The University of Venda (Univen) Library Hall was abuzz during the School of Human and Social Sciences lecture series held from 22 to 24 May 2017.
We must have a mission to explore culturally mediated relatedness -Prof Coplan.
The guest speaker, Professor David Coplan, who is a Professor Emeritus in Social Anthropology from the University of the Witwatersrand (Wits) has been researching and writing about South African performing arts and media since 1976. He is the author of numerous publications, including most notably In Township Tonight! South Africa’s Black City Music and Theatre (1986), revised, enlarged and published as the second edition in 2007.
During the lecture series, Prof Coplan presented lectures on Nkosi Sikelel’ IAfrika and the Liberation of the Spirit of South Africa, Life in the Field: Anthropologist as Refugee, and Sounds of the ‘Third Way’: Identity and the African Renaissance in Contemporary South African Popular Traditional Music.
On the first day, during the Nkosi Sikelel’ IAfrika and the Liberation of the Spirit of South Africa lecture, Prof Coplan said that the hymn Nkosi Sikelel’ iAfrika (God Bless Africa), known as the African as well as South African national anthem, occupies a field of such experience and practice at the intersection of public religion and popular culture.
“Two decades ago, one of us wrote that “Nkosi Sikelel’ iAfrika has come to symbolize more than any other piece of expressive culture the struggle for African unity and liberation in South Africa,” said Coplan.

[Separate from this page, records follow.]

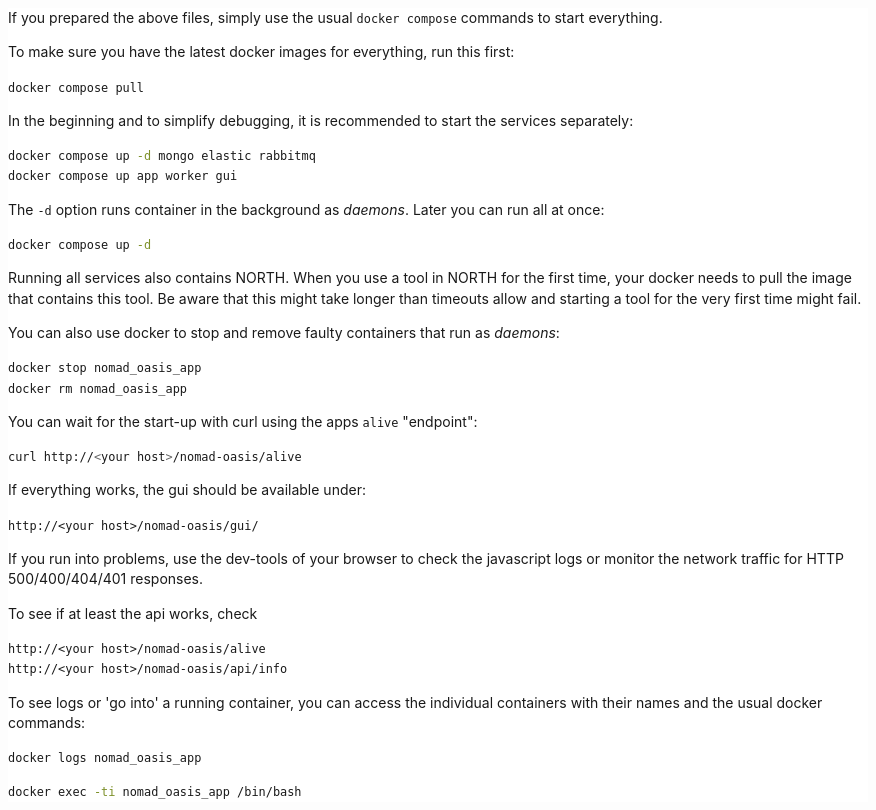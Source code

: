 If you prepared the above files, simply use the usual `docker compose` commands to start everything.

To make sure you have the latest docker images for everything, run this first:

```sh
docker compose pull
```

In the beginning and to simplify debugging, it is recommended to start the services separately:

```sh
docker compose up -d mongo elastic rabbitmq
docker compose up app worker gui
```

The `-d` option runs container in the background as _daemons_. Later you can run all at once:

```sh
docker compose up -d
```

Running all services also contains NORTH. When you use a tool in NORTH for the first time,
your docker needs to pull the image that contains this tool. Be aware that this might take longer
than timeouts allow and starting a tool for the very first time might fail.

You can also use docker to stop and remove faulty containers that run as _daemons_:

```sh
docker stop nomad_oasis_app
docker rm nomad_oasis_app
```

You can wait for the start-up with curl using the apps `alive` "endpoint":

```sh
curl http://<your host>/nomad-oasis/alive
```

If everything works, the gui should be available under:

```none
http://<your host>/nomad-oasis/gui/
```

If you run into problems, use the dev-tools of your browser to check the javascript logs
or monitor the network traffic for HTTP 500/400/404/401 responses.

To see if at least the api works, check

```none
http://<your host>/nomad-oasis/alive
http://<your host>/nomad-oasis/api/info
```

To see logs or 'go into' a running container, you can access the individual containers
with their names and the usual docker commands:

```sh
docker logs nomad_oasis_app
```

```sh
docker exec -ti nomad_oasis_app /bin/bash
```
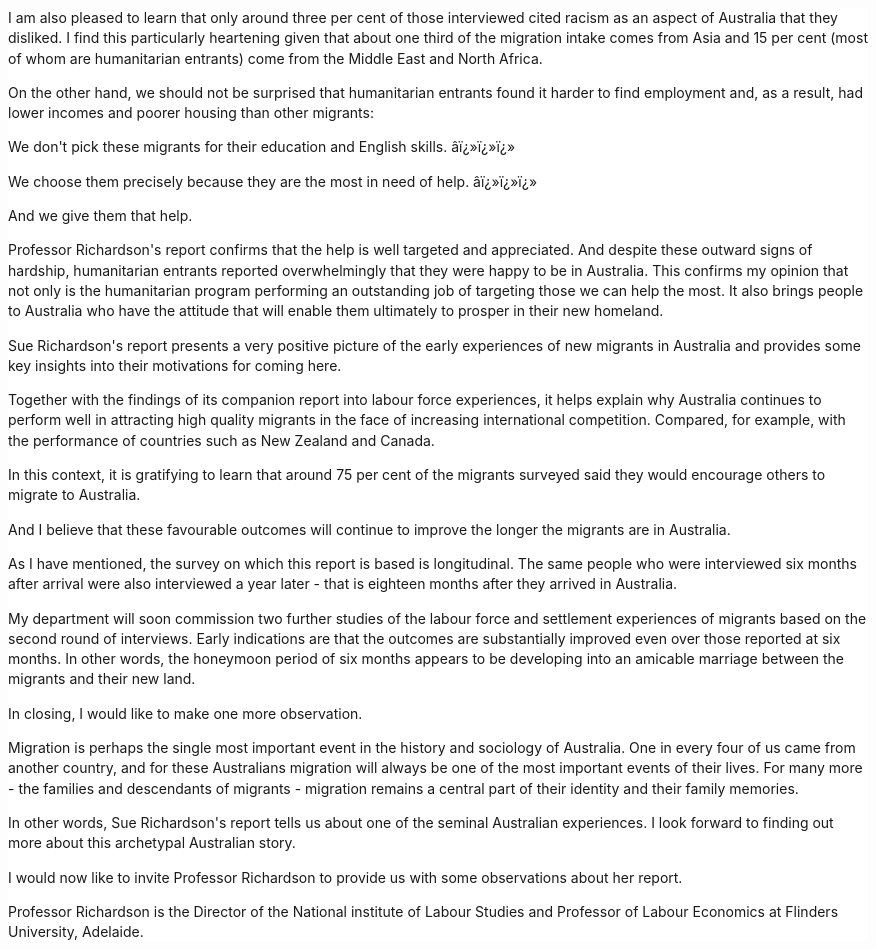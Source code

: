 I am also pleased to learn that only around three per cent of those interviewed cited racism as an aspect of Australia that they disliked. I find this particularly heartening given that about one third of the migration intake comes from Asia and 15 per cent (most of whom are humanitarian entrants) come from the Middle East and North Africa.

 On the other hand, we should not be surprised that humanitarian entrants found it harder to find employment and, as a result, had lower incomes and poorer housing than other migrants:

 We don't pick these migrants for their education and English skills. âï¿»ï¿»ï¿»

 We choose them precisely because they are the most in need of help. âï¿»ï¿»ï¿»

 And we give them that help.

 Professor Richardson's report confirms that the help is well targeted and appreciated. And despite these outward signs of hardship, humanitarian entrants reported overwhelmingly that they were happy to be in Australia. This confirms my opinion that not only is the humanitarian program performing an outstanding job of targeting those we can help the most. It also brings people to Australia who have the attitude that will enable them ultimately to prosper in their new homeland.

 Sue Richardson's report presents a very positive picture of the early experiences of new migrants in Australia and provides some key insights into their motivations for coming here.

 Together with the findings of its companion report into labour force experiences, it helps explain why Australia continues to perform well in attracting high quality migrants in the face of increasing international competition. Compared, for example, with the performance of countries such as New Zealand and Canada.

 In this context, it is gratifying to learn that around 75 per cent of the migrants surveyed said they would encourage others to migrate to Australia.

 And I believe that these favourable outcomes will continue to improve the longer the migrants are in Australia.

 As I have mentioned, the survey on which this report is based is longitudinal. The same people who were interviewed six months after arrival were also interviewed a year later - that is eighteen months after they arrived in Australia.

 My department will soon commission two further studies of the labour force and settlement experiences of migrants based on the second round of interviews. Early indications are that the outcomes are substantially improved even over those reported at six months. In other words, the honeymoon period of six months appears to be developing into an amicable marriage between the migrants and their new land.

 In closing, I would like to make one more observation.

 Migration is perhaps the single most important event in the history and sociology of Australia. One in every four of us came from another country, and for these Australians migration will always be one of the most important events of their lives. For many more - the families and descendants of migrants - migration remains a central part of their identity and their family memories.

 In other words, Sue Richardson's report tells us about one of the seminal Australian experiences. I look forward to finding out more about this archetypal Australian story.

 I would now like to invite Professor Richardson to provide us with some observations about her report.

 Professor Richardson is the Director of the National institute of Labour Studies and Professor of Labour Economics at Flinders University, Adelaide.
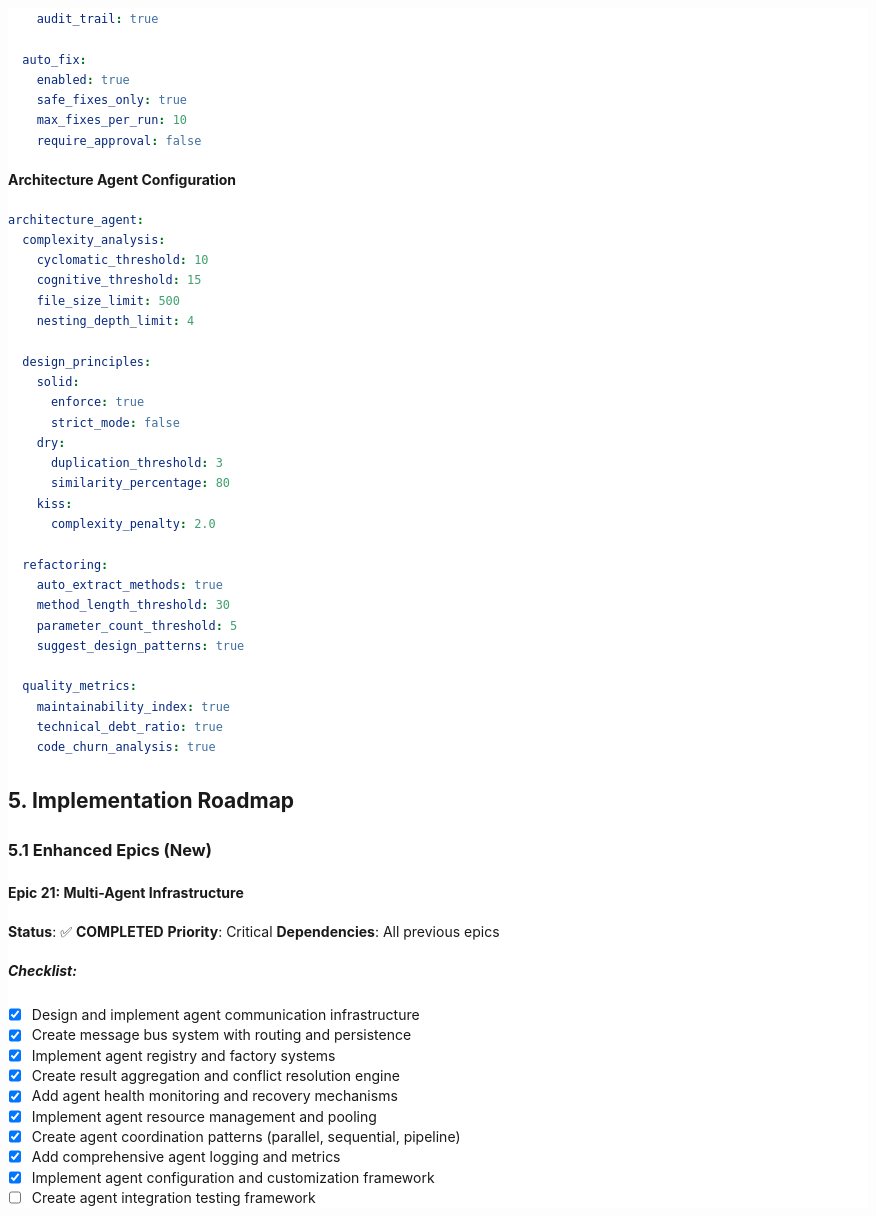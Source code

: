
 ```yaml
    audit_trail: true
    
  auto_fix:
    enabled: true
    safe_fixes_only: true
    max_fixes_per_run: 10
    require_approval: false
```

#### Architecture Agent Configuration
```yaml
architecture_agent:
  complexity_analysis:
    cyclomatic_threshold: 10
    cognitive_threshold: 15
    file_size_limit: 500
    nesting_depth_limit: 4
    
  design_principles:
    solid:
      enforce: true
      strict_mode: false
    dry:
      duplication_threshold: 3
      similarity_percentage: 80
    kiss:
      complexity_penalty: 2.0
      
  refactoring:
    auto_extract_methods: true
    method_length_threshold: 30
    parameter_count_threshold: 5
    suggest_design_patterns: true
    
  quality_metrics:
    maintainability_index: true
    technical_debt_ratio: true
    code_churn_analysis: true
```

## 5. Implementation Roadmap

### 5.1 Enhanced Epics (New)

#### Epic 21: Multi-Agent Infrastructure
**Status**: ✅ **COMPLETED**
**Priority**: Critical
**Dependencies**: All previous epics

##### Checklist:
- [x] Design and implement agent communication infrastructure
- [x] Create message bus system with routing and persistence
- [x] Implement agent registry and factory systems
- [x] Create result aggregation and conflict resolution engine
- [x] Add agent health monitoring and recovery mechanisms
- [x] Implement agent resource management and pooling
- [x] Create agent coordination patterns (parallel, sequential, pipeline)
- [x] Add comprehensive agent logging and metrics
- [x] Implement agent configuration and customization framework
- [ ] Create agent integration testing framework
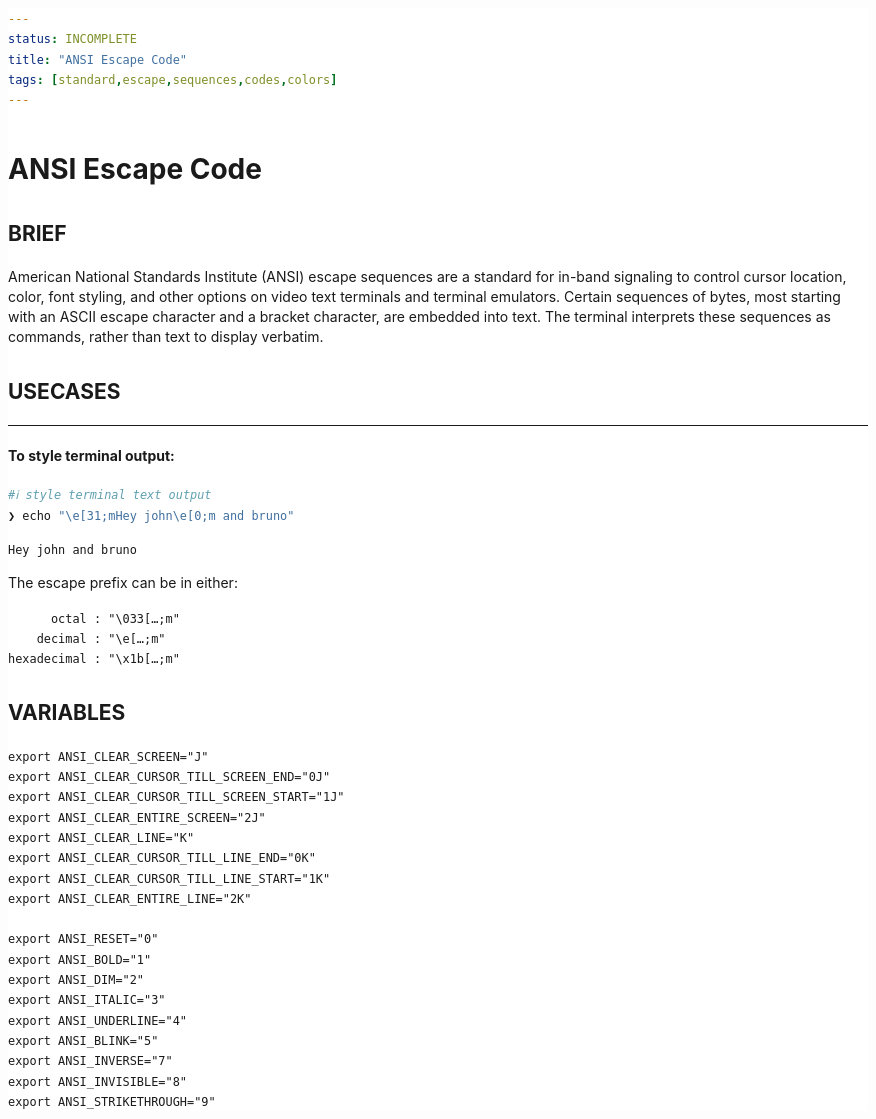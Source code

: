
 ```yaml
---
status: INCOMPLETE
title: "ANSI Escape Code"
tags: [standard,escape,sequences,codes,colors]
---
```


# ANSI Escape Code

## BRIEF

American National Standards Institute (ANSI) escape sequences are a standard for in-band signaling to control cursor location, color, font styling, and other options on video text terminals and terminal emulators. Certain sequences of bytes, most starting with an ASCII escape character and a bracket character, are embedded into text. The terminal interprets these sequences as commands, rather than text to display verbatim.

## USECASES

----
#### To style terminal output:


```bash
#ℹ︎ style terminal text output
❯ echo "\e[31;mHey john\e[0;m and bruno"
```

    Hey john and bruno

The escape prefix can be in either:

          octal : "\033[…;m"
        decimal : "\e[…;m"
    hexadecimal : "\x1b[…;m"


## VARIABLES

    export ANSI_CLEAR_SCREEN="J"
    export ANSI_CLEAR_CURSOR_TILL_SCREEN_END="0J"
    export ANSI_CLEAR_CURSOR_TILL_SCREEN_START="1J"
    export ANSI_CLEAR_ENTIRE_SCREEN="2J"
    export ANSI_CLEAR_LINE="K"
    export ANSI_CLEAR_CURSOR_TILL_LINE_END="0K"
    export ANSI_CLEAR_CURSOR_TILL_LINE_START="1K"
    export ANSI_CLEAR_ENTIRE_LINE="2K"

    export ANSI_RESET="0"
    export ANSI_BOLD="1"
    export ANSI_DIM="2"
    export ANSI_ITALIC="3"
    export ANSI_UNDERLINE="4"
    export ANSI_BLINK="5"
    export ANSI_INVERSE="7"
    export ANSI_INVISIBLE="8"
    export ANSI_STRIKETHROUGH="9"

He further exclaimed that the song’s popularity extends beyond the borders of South Africa and the confines of the liberation struggle that it so actively animated.
Prof Coplan further added that Nkosi Sikelel’ iAfrika was composed as a form of blessing, and the hymn offers a message of unity and an exhortation to act morally and spiritually on behalf of the entire African continent.
On the second day, the lecture focused on Life in the Field: Anthropologist as Refugee. Prof Coplan said that anthropology is about social relationships and their representations. “We must have a mission to explore culturally mediated relatedness”. Prof Coplan further said that graduates in anthropology must bring their deeper understanding of structure and agency to their research.
The third-day lecture focused on Sounds of the ‘Third Way’: Identity and the African Renaissance in Contemporary South African Popular Traditional Music. Prof Coplan said that piracy is a huge problem in the music industry and so far, nothing can be done to combat it.
Prof Geoff Mapaya asking about the 90% local content concept.
“Once a Pirate always a Pirate,” says Prof Coplan when asked about Hlaudi Motsoeneng’s 90% of SABC radio stations’ concept by Prof Geoff Mapaya. Prof Coplan further said that the people like what they like, that approach can never stop people from listening to international music, they can simply divert and play music from their memory sticks. Prof Coplan further said: “The activity of supporting local content starts within the inner self. If people are not willing to buy, then there is nothing to make them buy local music. We just need someone to educate them about the importance of buying and supporting local music.”
“Please allow us to leave this music career with you. Do not disappoint us, just be ready to grab what we are teaching you and do proper research. Africans produce good music, but our people do not support it; instead, they pirate it,” Prof Coplan added.
Thulani Zulu believes that language usage is degrading the standard of South African music.
A Doctor of Philosophy (PHD) student in African Studies (specialises in Music), Thulani Zulu, was alive during the lecture. He said: “I think the other contributing factor is the language that our people use when singing.”
In his response to the comment, Prof Coplan said, “language usage is not the issue because in the past we had experienced artists like Brenda Fassie and Ladysmith Black Mambazo who used to score big whenever they released albums.”
Coplan further said that the biggest challenge is the introduction of Internet. “America has advanced internet usage, but piracy is not as worse as in Africa. We need to educate our societies about these challenges that are bothering us. If there is enough funding for music in our country, we will have good music,” Prof Coplan added.
He said that the purpose of the lecture series was about brotherhood that he has with Univen. “I want to support my colleagues at Univen and to spare the debates that are going on and to inform myself about what is going on at Univen,” Prof Coplan added.
Prof Coplan is also a specialist in the ethnographic history and performance culture of the Basotho of the southern part of Africa. His related works include in the Time of Cannibals: The Word Music of South Africa’s Basotho Migrants (Chicago 1994), and the film Songs of the Adventurers (Constant Spring Productions 1986).
He frequently talks on South African radio stations and appears on television as an art, culture, and media commentator. He has also written extensively for the popular press and a general readership beyond academic publishing. He frequently lectures on media issues at scholarly conferences, to the general public, and to the private sector.